(Recorded data)
****************************************
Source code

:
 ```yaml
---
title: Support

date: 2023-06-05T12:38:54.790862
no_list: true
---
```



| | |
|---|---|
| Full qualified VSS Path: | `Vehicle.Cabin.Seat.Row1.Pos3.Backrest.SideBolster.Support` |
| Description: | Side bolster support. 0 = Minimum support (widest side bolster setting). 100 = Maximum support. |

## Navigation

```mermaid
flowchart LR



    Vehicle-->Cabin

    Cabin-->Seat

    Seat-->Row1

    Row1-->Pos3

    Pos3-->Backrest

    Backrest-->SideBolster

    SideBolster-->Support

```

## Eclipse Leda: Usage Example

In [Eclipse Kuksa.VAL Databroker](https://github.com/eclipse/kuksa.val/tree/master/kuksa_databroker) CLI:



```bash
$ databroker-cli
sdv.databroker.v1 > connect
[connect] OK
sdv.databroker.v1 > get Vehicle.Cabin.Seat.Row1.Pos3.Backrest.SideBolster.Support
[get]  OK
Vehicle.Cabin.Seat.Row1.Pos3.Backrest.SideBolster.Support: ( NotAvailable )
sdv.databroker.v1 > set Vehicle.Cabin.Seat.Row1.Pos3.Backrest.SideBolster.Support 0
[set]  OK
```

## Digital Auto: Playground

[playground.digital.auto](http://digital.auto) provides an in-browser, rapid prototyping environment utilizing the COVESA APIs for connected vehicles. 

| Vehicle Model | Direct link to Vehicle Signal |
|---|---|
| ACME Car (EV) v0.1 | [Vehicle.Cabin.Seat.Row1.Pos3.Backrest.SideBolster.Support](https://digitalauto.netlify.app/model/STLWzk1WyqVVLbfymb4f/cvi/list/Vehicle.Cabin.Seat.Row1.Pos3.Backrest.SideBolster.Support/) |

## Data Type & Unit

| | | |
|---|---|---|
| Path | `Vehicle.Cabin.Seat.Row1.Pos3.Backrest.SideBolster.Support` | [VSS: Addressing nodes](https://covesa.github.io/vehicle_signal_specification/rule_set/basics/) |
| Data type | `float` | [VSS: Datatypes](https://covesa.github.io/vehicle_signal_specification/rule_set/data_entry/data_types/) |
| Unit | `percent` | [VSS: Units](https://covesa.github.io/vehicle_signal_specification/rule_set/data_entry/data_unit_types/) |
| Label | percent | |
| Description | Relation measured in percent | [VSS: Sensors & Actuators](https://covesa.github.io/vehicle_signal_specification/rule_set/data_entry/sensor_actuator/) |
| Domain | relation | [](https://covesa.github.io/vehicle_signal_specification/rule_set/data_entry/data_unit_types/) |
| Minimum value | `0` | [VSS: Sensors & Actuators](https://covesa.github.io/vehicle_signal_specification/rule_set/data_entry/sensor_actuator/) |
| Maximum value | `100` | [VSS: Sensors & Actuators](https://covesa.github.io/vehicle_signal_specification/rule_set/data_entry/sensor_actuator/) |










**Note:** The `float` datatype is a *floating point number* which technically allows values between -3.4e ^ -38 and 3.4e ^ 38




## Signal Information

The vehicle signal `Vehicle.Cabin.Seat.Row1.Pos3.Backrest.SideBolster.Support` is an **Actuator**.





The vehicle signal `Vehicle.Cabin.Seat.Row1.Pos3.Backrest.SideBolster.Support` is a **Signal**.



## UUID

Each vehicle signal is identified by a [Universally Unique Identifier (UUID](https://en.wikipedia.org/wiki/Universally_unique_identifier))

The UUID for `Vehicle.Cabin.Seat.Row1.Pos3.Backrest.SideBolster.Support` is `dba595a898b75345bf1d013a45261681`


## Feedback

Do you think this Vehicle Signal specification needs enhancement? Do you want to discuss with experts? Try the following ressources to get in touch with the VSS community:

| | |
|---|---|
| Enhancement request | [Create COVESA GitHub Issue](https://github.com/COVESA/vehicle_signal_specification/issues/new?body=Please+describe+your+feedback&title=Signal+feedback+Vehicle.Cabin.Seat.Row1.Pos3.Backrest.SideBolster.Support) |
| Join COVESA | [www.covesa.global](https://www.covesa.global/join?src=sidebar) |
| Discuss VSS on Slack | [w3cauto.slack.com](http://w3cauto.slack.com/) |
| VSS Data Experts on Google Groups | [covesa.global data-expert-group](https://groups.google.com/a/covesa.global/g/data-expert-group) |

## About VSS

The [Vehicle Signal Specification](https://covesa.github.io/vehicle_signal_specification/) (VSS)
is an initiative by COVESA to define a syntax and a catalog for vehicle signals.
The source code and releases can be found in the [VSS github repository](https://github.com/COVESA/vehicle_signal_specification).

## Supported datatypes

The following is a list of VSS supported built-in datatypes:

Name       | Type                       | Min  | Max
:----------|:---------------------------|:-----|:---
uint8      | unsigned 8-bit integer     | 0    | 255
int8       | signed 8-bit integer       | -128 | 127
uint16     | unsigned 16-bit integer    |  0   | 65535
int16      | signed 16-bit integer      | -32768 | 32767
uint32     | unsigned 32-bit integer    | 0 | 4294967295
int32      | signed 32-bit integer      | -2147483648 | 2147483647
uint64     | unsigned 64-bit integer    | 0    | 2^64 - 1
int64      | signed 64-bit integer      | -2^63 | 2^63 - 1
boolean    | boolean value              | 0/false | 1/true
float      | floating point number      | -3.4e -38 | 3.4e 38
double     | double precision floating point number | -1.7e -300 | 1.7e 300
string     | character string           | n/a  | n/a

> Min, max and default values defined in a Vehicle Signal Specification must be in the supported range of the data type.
****************************************
## ABOUT THIS EXERCISE:
Please repeat each entry exactly as written.

## SOLUTION:
Source code

:
 ```yaml
---
title: Support

date: 2023-06-05T12:38:54.790862
no_list: true
---
```



| | |
|---|---|
| Full qualified VSS Path: | `Vehicle.Cabin.Seat.Row1.Pos3.Backrest.SideBolster.Support` |
| Description: | Side bolster support. 0 = Minimum support (widest side bolster setting). 100 = Maximum support. |

## Navigation

```mermaid
flowchart LR



    Vehicle-->Cabin

    Cabin-->Seat

    Seat-->Row1

    Row1-->Pos3

    Pos3-->Backrest

    Backrest-->SideBolster

    SideBolster-->Support

```

## Eclipse Leda: Usage Example

In [Eclipse Kuksa.VAL Databroker](https://github.com/eclipse/kuksa.val/tree/master/kuksa_databroker) CLI:



```bash
$ databroker-cli
sdv.databroker.v1 > connect
[connect] OK
sdv.databroker.v1 > get Vehicle.Cabin.Seat.Row1.Pos3.Backrest.SideBolster.Support
[get]  OK
Vehicle.Cabin.Seat.Row1.Pos3.Backrest.SideBolster.Support: ( NotAvailable )
sdv.databroker.v1 > set Vehicle.Cabin.Seat.Row1.Pos3.Backrest.SideBolster.Support 0
[set]  OK
```

## Digital Auto: Playground

[playground.digital.auto](http://digital.auto) provides an in-browser, rapid prototyping environment utilizing the COVESA APIs for connected vehicles. 

| Vehicle Model | Direct link to Vehicle Signal |
|---|---|
| ACME Car (EV) v0.1 | [Vehicle.Cabin.Seat.Row1.Pos3.Backrest.SideBolster.Support](https://digitalauto.netlify.app/model/STLWzk1WyqVVLbfymb4f/cvi/list/Vehicle.Cabin.Seat.Row1.Pos3.Backrest.SideBolster.Support/) |

## Data Type & Unit

| | | |
|---|---|---|
| Path | `Vehicle.Cabin.Seat.Row1.Pos3.Backrest.SideBolster.Support` | [VSS: Addressing nodes](https://covesa.github.io/vehicle_signal_specification/rule_set/basics/) |
| Data type | `float` | [VSS: Datatypes](https://covesa.github.io/vehicle_signal_specification/rule_set/data_entry/data_types/) |
| Unit | `percent` | [VSS: Units](https://covesa.github.io/vehicle_signal_specification/rule_set/data_entry/data_unit_types/) |
| Label | percent | |
| Description | Relation measured in percent | [VSS: Sensors & Actuators](https://covesa.github.io/vehicle_signal_specification/rule_set/data_entry/sensor_actuator/) |
| Domain | relation | [](https://covesa.github.io/vehicle_signal_specification/rule_set/data_entry/data_unit_types/) |
| Minimum value | `0` | [VSS: Sensors & Actuators](https://covesa.github.io/vehicle_signal_specification/rule_set/data_entry/sensor_actuator/) |
| Maximum value | `100` | [VSS: Sensors & Actuators](https://covesa.github.io/vehicle_signal_specification/rule_set/data_entry/sensor_actuator/) |










**Note:** The `float` datatype is a *floating point number* which technically allows values between -3.4e ^ -38 and 3.4e ^ 38




## Signal Information

The vehicle signal `Vehicle.Cabin.Seat.Row1.Pos3.Backrest.SideBolster.Support` is an **Actuator**.





The vehicle signal `Vehicle.Cabin.Seat.Row1.Pos3.Backrest.SideBolster.Support` is a **Signal**.



## UUID

Each vehicle signal is identified by a [Universally Unique Identifier (UUID](https://en.wikipedia.org/wiki/Universally_unique_identifier))

The UUID for `Vehicle.Cabin.Seat.Row1.Pos3.Backrest.SideBolster.Support` is `dba595a898b75345bf1d013a45261681`


## Feedback

Do you think this Vehicle Signal specification needs enhancement? Do you want to discuss with experts? Try the following ressources to get in touch with the VSS community:

| | |
|---|---|
| Enhancement request | [Create COVESA GitHub Issue](https://github.com/COVESA/vehicle_signal_specification/issues/new?body=Please+describe+your+feedback&title=Signal+feedback+Vehicle.Cabin.Seat.Row1.Pos3.Backrest.SideBolster.Support) |
| Join COVESA | [www.covesa.global](https://www.covesa.global/join?src=sidebar) |
| Discuss VSS on Slack | [w3cauto.slack.com](http://w3cauto.slack.com/) |
| VSS Data Experts on Google Groups | [covesa.global data-expert-group](https://groups.google.com/a/covesa.global/g/data-expert-group) |

## About VSS

The [Vehicle Signal Specification](https://covesa.github.io/vehicle_signal_specification/) (VSS)
is an initiative by COVESA to define a syntax and a catalog for vehicle signals.
The source code and releases can be found in the [VSS github repository](https://github.com/COVESA/vehicle_signal_specification).

## Supported datatypes

The following is a list of VSS supported built-in datatypes:

Name       | Type                       | Min  | Max
:----------|:---------------------------|:-----|:---
uint8      | unsigned 8-bit integer     | 0    | 255
int8       | signed 8-bit integer       | -128 | 127
uint16     | unsigned 16-bit integer    |  0   | 65535
int16      | signed 16-bit integer      | -32768 | 32767
uint32     | unsigned 32-bit integer    | 0 | 4294967295
int32      | signed 32-bit integer      | -2147483648 | 2147483647
uint64     | unsigned 64-bit integer    | 0    | 2^64 - 1
int64      | signed 64-bit integer      | -2^63 | 2^63 - 1
boolean    | boolean value              | 0/false | 1/true
float      | floating point number      | -3.4e -38 | 3.4e 38
double     | double precision floating point number | -1.7e -300 | 1.7e 300
string     | character string           | n/a  | n/a

> Min, max and default values defined in a Vehicle Signal Specification must be in the supported range of the data type.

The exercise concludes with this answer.